Whether you are growing one of our kits or wanting to learn how to grow microgreens with your own materials, this post is for you! Be sure to read all the directions before starting, but remember that microgreens are very adaptable. There are many ways to adapt your micro-gardening to your own circumstances. Be sure to check out my YouTube channel for video instructions as well.
Quick Start Directions for the grow kits:
- Pour moistened soil into the grow tray and gently pat it level- but don’t compact it. For the intro kit, place the tray on top of a plate, pie pan, or bowl.
- Spread the seeds evenly over the soil.
- Spray the seeds with about a tablespoon of water for a 5×5 tray (the size of an intro kit tray, or each of the 8 trays in the Serious Kit).
- Cover with black cover tray and place a weight in the tray.
- For the next few days, the seeds will germinate and develop. Go ahead and peek under the cover! After 3 days, you will see the seeds begin to lift their heads. Remove the cover and weight and let the microgreens see the light.
- Move your microgreens into an area with bright light. As soon as they begin to turn green, they can be placed in a sunny window. If you do not have a sunny window, give your growing microgreens the brightest light you have available.5.
- Keep your microgreens watered and in an area with good airflow. To water the developing microgreens in the intro kit, pour water in the plate or bowl. For the ‘Serious kit’ pour up to a quart of water into the green tray (under the colored 5x5s). If only 2-4 trays are growing, it will require much less water. Pour out the excess water after 15 minutes or so. Microgreens need to stay moist, but they do not like to swim.
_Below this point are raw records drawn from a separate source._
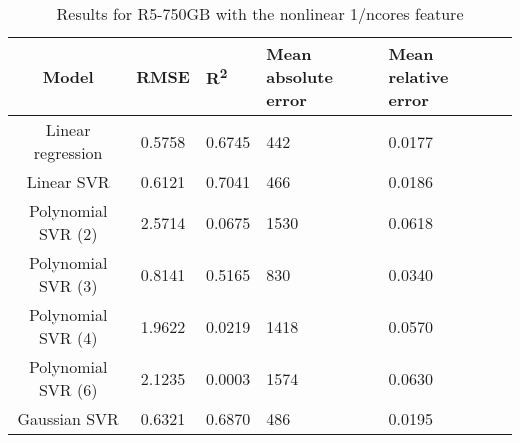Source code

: \begin{table}[H]
\centering
\begin{adjustbox}{center}
\begin{tabular}{c | c M{1.2cm} M{2.5cm} M{2.5cm} M{1.8cm}}
Model & RMSE & R\textsuperscript{2} & Mean absolute error & Mean relative error \tabularnewline
\hline
Linear regression & 0.5758 & 0.6745 &    442 & 0.0177 \\
Linear SVR & 0.6121 & 0.7041 &    466 & 0.0186 \\
Polynomial SVR (2) & 2.5714 & 0.0675 &   1530 & 0.0618 \\
Polynomial SVR (3) & 0.8141 & 0.5165 &    830 & 0.0340 \\
Polynomial SVR (4) & 1.9622 & 0.0219 &   1418 & 0.0570 \\
Polynomial SVR (6) & 2.1235 & 0.0003 &   1574 & 0.0630 \\
Gaussian SVR & 0.6321 & 0.6870 &    486 & 0.0195 \\
\end{tabular}
\end{adjustbox}
\\
\caption{Results for R5-750GB with the nonlinear 1/ncores feature}
\label{tab:all_nonlinear_R5_750}
\end{table}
Water once a day or- less if the soil is still moist. IMPORTANT NOTE: If you start your planting trays on different days, remove the trays that are still in blackout before watering the uncovered trays. Covered trays do not need to be watered until they are uncovered.
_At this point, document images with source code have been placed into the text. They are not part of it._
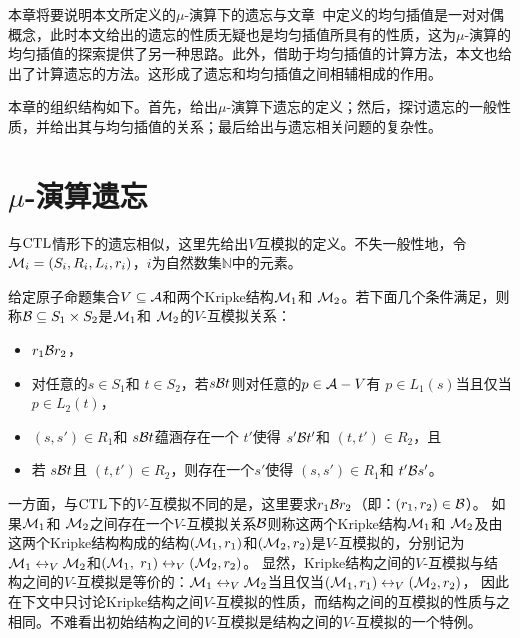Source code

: 本章将要说明本文所定义的$\mu$-演算下的遗忘与文章~\cite{d2006modal}中定义的均匀插值是一对对偶概念，此时本文给出的遗忘的性质无疑也是均匀插值所具有的性质，这为$\mu$-演算的均匀插值的探索提供了另一种思路。此外，借助于均匀插值的计算方法，本文也给出了计算遗忘的方法。这形成了遗忘和均匀插值之间相辅相成的作用。

本章的组织结构如下。首先，给出$\mu$-演算下遗忘的定义；然后，探讨遗忘的一般性质，并给出其与均匀插值的关系；最后给出与遗忘相关问题的复杂性。

\section{$\mu$-演算遗忘}\label{sec:chapter06-system-model}
与$\textrm{CTL}$情形下的遗忘相似，这里先给出$V$互模拟的定义。不失一般性地，令${\cal M}_i = (S_i, R_i, L_i, r_i)$，$i$为自然数集$\mathbb{N}$中的元素。
\begin{definition}[$V$-互模拟]\label{def:VB}
	给定原子命题集合$V \subseteq {\cal A}$和两个Kripke结构${\cal M}_1$和 ${\cal M}_2$。若下面几个条件满足，则称${\cal B}\subseteq S_1 \times S_2$是${\cal M}_1$和 ${\cal M}_2$的$V$-互模拟关系：
	\begin{itemize}
		\item $r_1 {\cal B} r_2$，
		\item 对任意的$s\in S_1$和 $t\in S_2$，若$s {\cal B} t$则对任意的$p \in {\cal A}- V$有 $p \in L_1(s)$当且仅当 $p \in L_2(t)$，
		\item $(s, s')\in R_1$和 $s {\cal B} t$蕴涵存在一个 $t'$使得 $s' {\cal B} t'$和 $(t, t')\in R_2$，且
		\item 若 $s {\cal B} t$且 $(t, t')\in R_2$，则存在一个$s'$使得 $(s, s')\in R_1$和 $t' {\cal B} s'$。
	\end{itemize}
\end{definition}

一方面，与$\textrm{CTL}$下的$V$-互模拟不同的是，这里要求$r_1 {\cal B} r_2$（即：$(r_1,r_2)\in {\cal B}$）。
如果${\cal M}_1$和 ${\cal M}_2$之间存在一个$V$-互模拟关系${\cal B}$则称这两个Kripke结构${\cal M}_1$和 ${\cal M}_2$及由这两个Kripke结构构成的结构$({\cal M}_1,r_1)$和$({\cal M}_2,r_2)$是$V$-互模拟的，分别记为${\cal M}_1 \leftrightarrow_V {\cal M}_2$和$({\cal M}_1,$ $r_1) \leftrightarrow_V ({\cal M}_2,r_2)$。
显然，Kripke结构之间的$V$-互模拟与结构之间的$V$-互模拟是等价的：${\cal M}_1 \leftrightarrow_V {\cal M}_2$当且仅当$({\cal M}_1,r_1) \leftrightarrow_V ({\cal M}_2,r_2)$， 因此在下文中只讨论Kripke结构之间$V$-互模拟的性质，而结构之间的互模拟的性质与之相同。不难看出初始结构之间的$V$-互模拟是结构之间的$V$-互模拟的一个特例。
- When your microgreens are 2-3 inches high, begin tasting them. Using sharp scissors cut the microgreens a little above the soil level. You can harvest them all at once or cut them as you need them. TIP: The soil and roots can be added to your compost.
- Store cut greens unwashed and covered in the refrigerator. Add them to a salad, top a sandwich with them, use them for extra flavor and nutrition on pizza, in soup, or on top of pasta.
- Water: Use water from your clearest source. Microgreens (and most plants) do not do well with softened water or chlorinated tap water. Rainwater, well water, dechlorinated tap water or bottled water will all work. pH should be between 5.5-6.5.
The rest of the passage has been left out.